The head of Unesco’s World Heritage Centre has said that it is receiving ‘more and more reports of the destruction of cultural heritage in several cities,’ reports the Guardian. Lazare Eloundou of the World Heritage Centre expressed particular concern for Kharkiv and Chernihiv, adding that, ‘There are many others. The whole of cultural life has been affected, and we have grave concerns about what will happen next.’ The same report cites the efforts of volunteers identifying archive material in cultural institutions in the Saving Ukrainian Cultural Heritage Online project.
Raphael’s The Holy Family, which belongs to the State Hermitage Museum in St Petersburg, will not be loaned to the National Gallery in London for the exhibition that will open in April due to what the National Gallery’s spokesperson describes as ‘the situation that has arisen due to Russia’s invasion of Ukraine’.
The Washington Post reports that the Smithsonian Institution is in talks to return the 39 Benin Bronzes in its collection. In an agreement with the National Commission for Museums and Monuments in Nigeria, likely to be signed as soon as April, the two parties will also arrange long-term loans, shared exhibitions and educational programmes in Nigeria.

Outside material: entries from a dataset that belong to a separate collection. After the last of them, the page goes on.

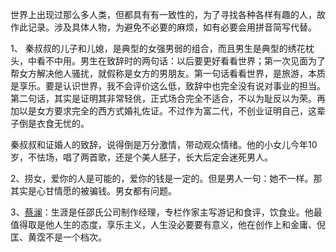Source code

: 
世界上出现过那么多人类，但都具有有一致性的，为了寻找各种各样有趣的人，故作此记录。涉及具体人物，为避免不必要的麻烦，如有必要会用拼音简写代替<!--实际会在注释中写明-->。


1、 秦叔叔的儿子<!--秦奋-->和儿媳<!--郁苗苗-->，是典型的女强男弱的组合，而且男生是典型的绣花枕头，中看不中用。男生在致辞时的两句话：以后要更好看看世界；第一次见面为了帮女方解决他人骚扰，就假称是女方的男朋友。第一句话看看世界，是旅游，本质是享乐。要是认识世界，我不会评价这么低，致辞中也完全没有说对事业的担当。第二句话，其实是证明其非常轻佻，正式场合完全不适合，不以为耻反以为荣。再加以是女方要求完全的西方式婚礼佐证。不过作为富二代，不创业证明自己，这辈子倒是衣食无忧的。

秦叔叔和证婚人的致辞，说得倒是万分激情，带动观众情绪。他的小女儿今年10岁，不怯场，唱了两首歌，还是个美人胚子，长大后定会迷死男人。

2、捞女，爱你的人是可能的，爱你的钱是一定的。但是男人一句：她不一样。那其实是心甘情愿的被骗钱。男女都有问题。

3、[蔡澜](https://zh.wikipedia.org/wiki/%E8%94%A1%E7%80%BE)：生涯是任邵氏公司制作经理，专栏作家主写游记和食评，饮食业。他最值得取是他人生的态度，享乐主义，人生没必要要有意义，他在创作上和金庸、倪匡、黄霑不是一个档次。

<!--

-->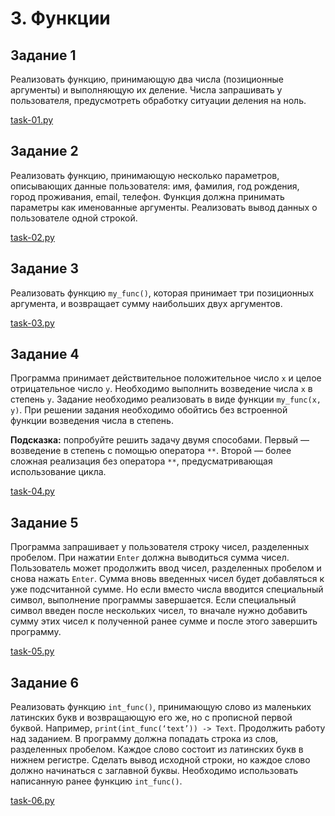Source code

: # 3. Функции

## Задание 1

Реализовать функцию, принимающую два числа (позиционные аргументы) и выполняющую их деление. Числа запрашивать у пользователя, предусмотреть обработку ситуации деления на ноль.

[task-01.py](task-01.py)

## Задание 2

Реализовать функцию, принимающую несколько параметров, описывающих данные пользователя: имя, фамилия, год рождения, город проживания, email, телефон. Функция должна принимать параметры как именованные аргументы. Реализовать вывод данных о пользователе одной строкой.

[task-02.py](task-02.py)

## Задание 3

Реализовать функцию `my_func()`, которая принимает три позиционных аргумента, и возвращает сумму наибольших двух аргументов.

[task-03.py](task-03.py)

## Задание 4

Программа принимает действительное положительное число `x` и целое отрицательное число `y`. Необходимо выполнить возведение числа `x` в степень `y`. Задание необходимо реализовать в виде функции `my_func(x, y)`. При решении задания необходимо обойтись без встроенной функции возведения числа в степень.

**Подсказка:** попробуйте решить задачу двумя способами. Первый — возведение в степень с помощью оператора `**`. Второй — более сложная реализация без оператора `**`, предусматривающая использование цикла.

[task-04.py](task-04.py)

## Задание 5

Программа запрашивает у пользователя строку чисел, разделенных пробелом. При нажатии `Enter` должна выводиться сумма чисел. Пользователь может продолжить ввод чисел, разделенных пробелом и снова нажать `Enter`. Сумма вновь введенных чисел будет добавляться к уже подсчитанной сумме. Но если вместо числа вводится специальный символ, выполнение программы завершается. Если специальный символ введен после нескольких чисел, то вначале нужно добавить сумму этих чисел к полученной ранее сумме и после этого завершить программу.

[task-05.py](task-05.py)

## Задание 6

Реализовать функцию `int_func()`, принимающую слово из маленьких латинских букв и возвращающую его же, но с прописной первой буквой. Например, `print(int_func(‘text’)) -> Text`.
Продолжить работу над заданием. В программу должна попадать строка из слов, разделенных пробелом. Каждое слово состоит из латинских букв в нижнем регистре. Сделать вывод исходной строки, но каждое слово должно начинаться с заглавной буквы. Необходимо использовать написанную ранее функцию `int_func()`.

[task-06.py](task-06.py)
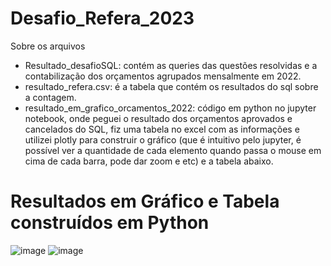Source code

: # Desafio_Refera_2023
Sobre os arquivos
* Resultado_desafioSQL: contém as queries das questões resolvidas e a contabilização dos orçamentos agrupados mensalmente em 2022.
* resultado_refera.csv: é a tabela que contém os resultados do sql sobre a contagem.
* resultado_em_grafico_orcamentos_2022: código em python no jupyter notebook, onde peguei o resultado dos orçamentos aprovados e cancelados do SQL, fiz uma tabela no excel com as informações e utilizei plotly para construir o gráfico (que é intuitivo pelo jupyter, é possível ver a quantidade de cada elemento quando passa o mouse em cima de cada barra, pode dar zoom e etc) e a tabela abaixo. 

# Resultados em Gráfico e Tabela construídos em Python
![image](https://user-images.githubusercontent.com/69321805/228997435-23a0e5b0-59e7-412c-b867-b98b81175517.png)
![image](https://user-images.githubusercontent.com/69321805/228998024-88f9aa23-6e6c-4ef3-9745-09a53b9047e6.png)
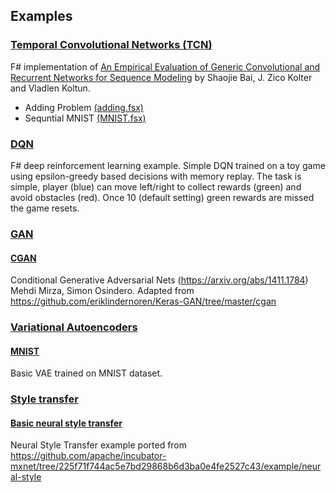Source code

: ﻿## Examples
### [Temporal Convolutional Networks (TCN)](TCN)
F# implementation of [An Empirical Evaluation of Generic Convolutional and Recurrent Networks for Sequence Modeling](https://arxiv.org/abs/1803.01271) by Shaojie Bai, J. Zico Kolter and Vladlen Koltun.
* Adding Problem [(adding.fsx)](TCN/adding.fsx)
* Sequntial MNIST [(MNIST.fsx)](TCN/MNIST.fsx)
### [DQN](Examples/DQN)
F# deep reinforcement learning example. Simple DQN trained on a toy game using epsilon-greedy based decisions with memory replay. The task is simple, player (blue) can move left/right to collect rewards (green) and avoid obstacles (red). Once 10 (default setting) green rewards are missed the game resets.
### [GAN](Examples/GAN)
#### [CGAN](GAN/CGAN.fsx) 
Conditional Generative Adversarial Nets (https://arxiv.org/abs/1411.1784) Mehdi Mirza, Simon Osindero. Adapted from https://github.com/eriklindernoren/Keras-GAN/tree/master/cgan
### [Variational Autoencoders](VAE)
#### [MNIST](VAE/MNIST%20VAE.fsx)
Basic VAE trained on MNIST dataset.
### [Style transfer](Style)
#### [Basic neural style transfer](Style/Neural%20Style%20Transfer.fsx)
Neural Style Transfer example ported from https://github.com/apache/incubator-mxnet/tree/225f71f744ac5e7bd29868b6d3ba0e4fe2527c43/example/neural-style
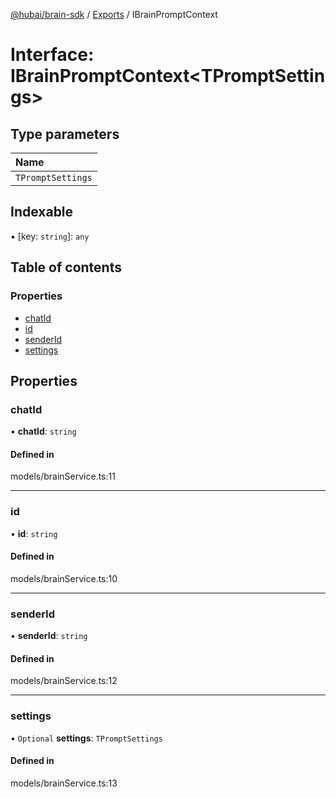 [@hubai/brain-sdk](../README.md) / [Exports](../modules.md) / IBrainPromptContext

# Interface: IBrainPromptContext<TPromptSettings\>

## Type parameters

| Name |
| :------ |
| `TPromptSettings` |

## Indexable

▪ [key: `string`]: `any`

## Table of contents

### Properties

- [chatId](IBrainPromptContext.md#chatid)
- [id](IBrainPromptContext.md#id)
- [senderId](IBrainPromptContext.md#senderid)
- [settings](IBrainPromptContext.md#settings)

## Properties

### chatId

• **chatId**: `string`

#### Defined in

models/brainService.ts:11

___

### id

• **id**: `string`

#### Defined in

models/brainService.ts:10

___

### senderId

• **senderId**: `string`

#### Defined in

models/brainService.ts:12

___

### settings

• `Optional` **settings**: `TPromptSettings`

#### Defined in

models/brainService.ts:13
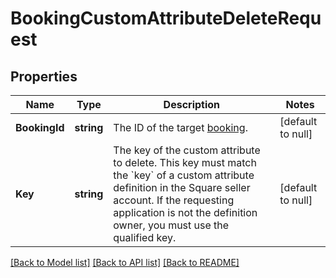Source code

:# BookingCustomAttributeDeleteRequest

## Properties
Name | Type | Description | Notes
------------ | ------------- | ------------- | -------------
**BookingId** | **string** | The ID of the target [booking](https://developer.squareup.com/reference/square_2024-07-17/objects/Booking). | [default to null]
**Key** | **string** | The key of the custom attribute to delete. This key must match the &#x60;key&#x60; of a custom attribute definition in the Square seller account. If the requesting application is not the definition owner, you must use the qualified key. | [default to null]

[[Back to Model list]](../README.md#documentation-for-models) [[Back to API list]](../README.md#documentation-for-api-endpoints) [[Back to README]](../README.md)

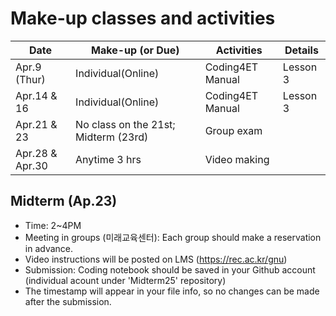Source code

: # Make-up classes and activities

|Date|Make-up (or Due)|Activities|Details|
|--|--|--|--|
|Apr.9 (Thur)|Individual(Online)|Coding4ET Manual|Lesson 3||
|Apr.14 & 16|Individual(Online)|Coding4ET Manual|Lesson 3||
|Apr.21 & 23|No class on the 21st; Midterm (23rd)|Group exam||
|Apr.28 & Apr.30|Anytime 3 hrs|Video making||

## Midterm (Ap.23)
+ Time: 2~4PM
+ Meeting in groups (미래교육센터): Each group should make a reservation in advance.
+ Video instructions will be posted on LMS (https://rec.ac.kr/gnu)
+ Submission: Coding notebook should be saved in your Github account (individual acount under 'Midterm25' repository)
+ The timestamp will appear in your file info, so no changes can be made after the submission.
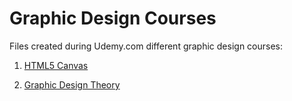 # Graphic Design Courses

Files created during Udemy.com different graphic design courses:

1. [HTML5 Canvas](https://www.udemy.com/course/learn-html5-canvas-for-beginners)

2. [Graphic Design Theory](https://www.udemy.com/course/graphic-design-theory-for-beginners-course)
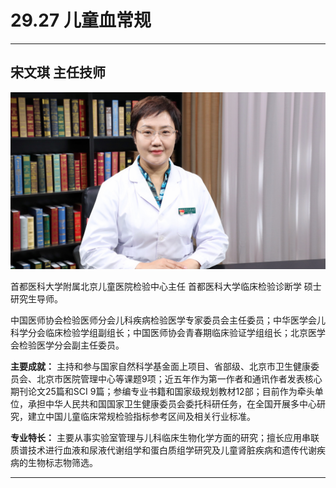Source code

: # 29.27 儿童血常规

---

## 宋文琪 主任技师

![1685943704915](image/c29_027/1685943704915.png)

首都医科大学附属北京儿童医院检验中心主任 首都医科大学临床检验诊断学 硕士研究生导师。

中国医师协会检验医师分会儿科疾病检验医学专家委员会主任委员；中华医学会儿科学分会临床检验学组副组长；中国医师协会青春期临床验证学组组长；北京医学会检验医学分会副主任委员。

**主要成就：** 主持和参与国家自然科学基金面上项目、省部级、北京市卫生健康委员会、北京市医院管理中心等课题9项；近五年作为第一作者和通讯作者发表核心期刊论文25篇和SCI 9篇；参编专业书籍和国家级规划教材12部；目前作为牵头单位，承担中华人民共和国国家卫生健康委员会委托科研任务，在全国开展多中心研究，建立中国儿童临床常规检验指标参考区间及相关行业标准。

**专业特长：** 主要从事实验室管理与儿科临床生物化学方面的研究；擅长应用串联质谱技术进行血液和尿液代谢组学和蛋白质组学研究及儿童肾脏疾病和遗传代谢疾病的生物标志物筛选。

---
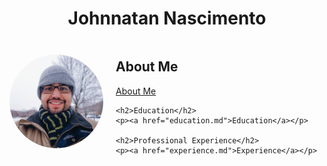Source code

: <!-- Add a div to contain the title and apply CSS for centering -->
<div style="text-align: center;">
  <h1>Johnnatan Nascimento</h1>
</div>

<!-- Use a wrapper div to position the photo and text -->
<div style="display: flex; align-items: center;">

  <!-- Add the main content on the left -->
  <div>
    <!-- Add style attribute to apply rounded border -->
    <img src="profilephoto.jpg" alt="Profile Photo" style="border-radius: 50%; width: 150px; height: 150px;">
  </div>

  <!-- Use another div for the text content -->
  <div style="margin-left: 20px;">
    <h2>About Me</h2>
    <p><a href="about.md">About Me</a></p>

    <h2>Education</h2>
    <p><a href="education.md">Education</a></p>

    <h2>Professional Experience</h2>
    <p><a href="experience.md">Experience</a></p>
  </div>

</div>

The photographer Dayanita Singh is this year’s winner of the Hasselblad Prize. Previous winners include Alfredo Jaar, Nan Goldin, Walid Raad, Cindy Sherman, and Wolfgang Tillmans. The prize money is 2 million Swedish krona. In its citation, the Hasselblad Foundation said, ‘Through her extensive photographic oeuvre Dayanita Singh has paved new ways for engaging with images. From a humanist approach to portraiture to a consistent interest in the archive, her wide-spanning photography is innovatively presented in books and installations.’